Sorry about the delay. The Secretary General insisted that the Synod needed me at once and when I heard what the Bishop had done this time - someone really must take peppered cucumber off the Episcopal diet - I dropped everything; not of course in the same sense as the Bishop and not in my local KFC either. I have warned all concerned that next time I will not be able to keep it out of the papers. In the event only the North Uist Pigbreeders' Gazette and Bricklayers' Advertiser picked it up and fortunately the September issue had already gone to press; so there is ample time for the Editor to get his MBE before the March edition.
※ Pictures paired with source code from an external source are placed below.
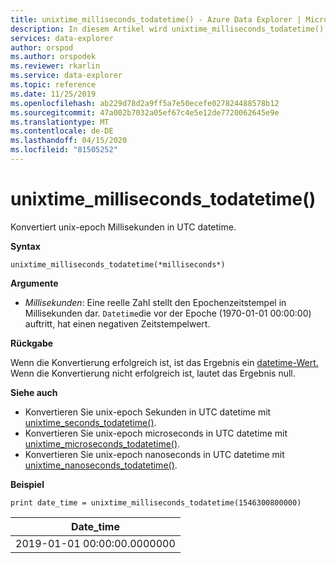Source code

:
 ```yaml
---
title: unixtime_milliseconds_todatetime() - Azure Data Explorer | Microsoft Docs
description: In diesem Artikel wird unixtime_milliseconds_todatetime() in Azure Data Explorer beschrieben.
services: data-explorer
author: orspod
ms.author: orspodek
ms.reviewer: rkarlin
ms.service: data-explorer
ms.topic: reference
ms.date: 11/25/2019
ms.openlocfilehash: ab229d78d2a9ff5a7e50ecefe027824488578b12
ms.sourcegitcommit: 47a002b7032a05ef67c4e5e12de7720062645e9e
ms.translationtype: MT
ms.contentlocale: de-DE
ms.lasthandoff: 04/15/2020
ms.locfileid: "81505252"
---
```

# <a name="unixtime_milliseconds_todatetime"></a>unixtime_milliseconds_todatetime()

Konvertiert unix-epoch Millisekunden in UTC datetime.

**Syntax**

`unixtime_milliseconds_todatetime(*milliseconds*)`

**Argumente**

* *Millisekunden*: Eine reelle Zahl stellt den Epochenzeitstempel in Millisekunden dar. `Datetime`die vor der Epoche (1970-01-01 00:00:00) auftritt, hat einen negativen Zeitstempelwert.

**Rückgabe**

Wenn die Konvertierung erfolgreich ist, ist das Ergebnis ein [datetime-Wert.](./scalar-data-types/datetime.md) Wenn die Konvertierung nicht erfolgreich ist, lautet das Ergebnis null.

**Siehe auch**

* Konvertieren Sie unix-epoch Sekunden in UTC datetime mit [unixtime_seconds_todatetime()](unixtime-seconds-todatetimefunction.md).
* Konvertieren Sie unix-epoch microseconds in UTC datetime mit [unixtime_microseconds_todatetime()](unixtime-microseconds-todatetimefunction.md).
* Konvertieren Sie unix-epoch nanoseconds in UTC datetime mit [unixtime_nanoseconds_todatetime()](unixtime-nanoseconds-todatetimefunction.md).

**Beispiel**

```kusto
print date_time = unixtime_milliseconds_todatetime(1546300800000)
```

|Date_time|
|---|
|2019-01-01 00:00:00.0000000|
The nation is saved again.

In honour of which: Fort William

MaudAndOtherPoems · 29/09/2017 08:58

Ah, Andrew, the king of the superinjunction (after all, he's been subject to several).

Fort William is always so draughty, so on to

Milton Keynes Central

Andrewofgg · 29/09/2017 11:35

All the superinjunctions were set aside after I circulated that photo of the judge (now in retirement in a country with no extradition) and the chimpanzee - I was never sure which was enjoying it more!

Exeter St David's

ForalltheSaints · 30/09/2017 08:22

Lots of use of the closed lines rule I see. I think I saw someone on the London Underground the other day who is the subject of a super injunction, though of course I cannot say whom it is. Not a former footballer though. As for judges, the last one I met was Jules.

I understand there is a choice of ways back to the capital from Exeter, and I will go via Salisbury and Woking, via Clapham Junction to Willesden Junction.

Andrewofgg · 01/10/2017 10:07

I know who it was you saw, and my lips are sealed although of course the name is all over the press in Mongolia.

You missed a trick going to Willesden Junction instead of White City, didn't you?

ForalltheSaints · 01/10/2017 13:20

Interesting use of the nearby interchanges rule to get us to the Central line. Whence I go to Queensway

Andrewofgg · 01/10/2017 14:23

Like hell you do, Saints, and don't come the innocent with any of us here - you know why not.

You've caused a Bradshaw's Boing out of the metropolis and we find ourselves in the town which is always helping the police with their enquiries: namely Brighton. The spirit of George III, for whom MC was his only consolation during his last mad years, lingers there forever.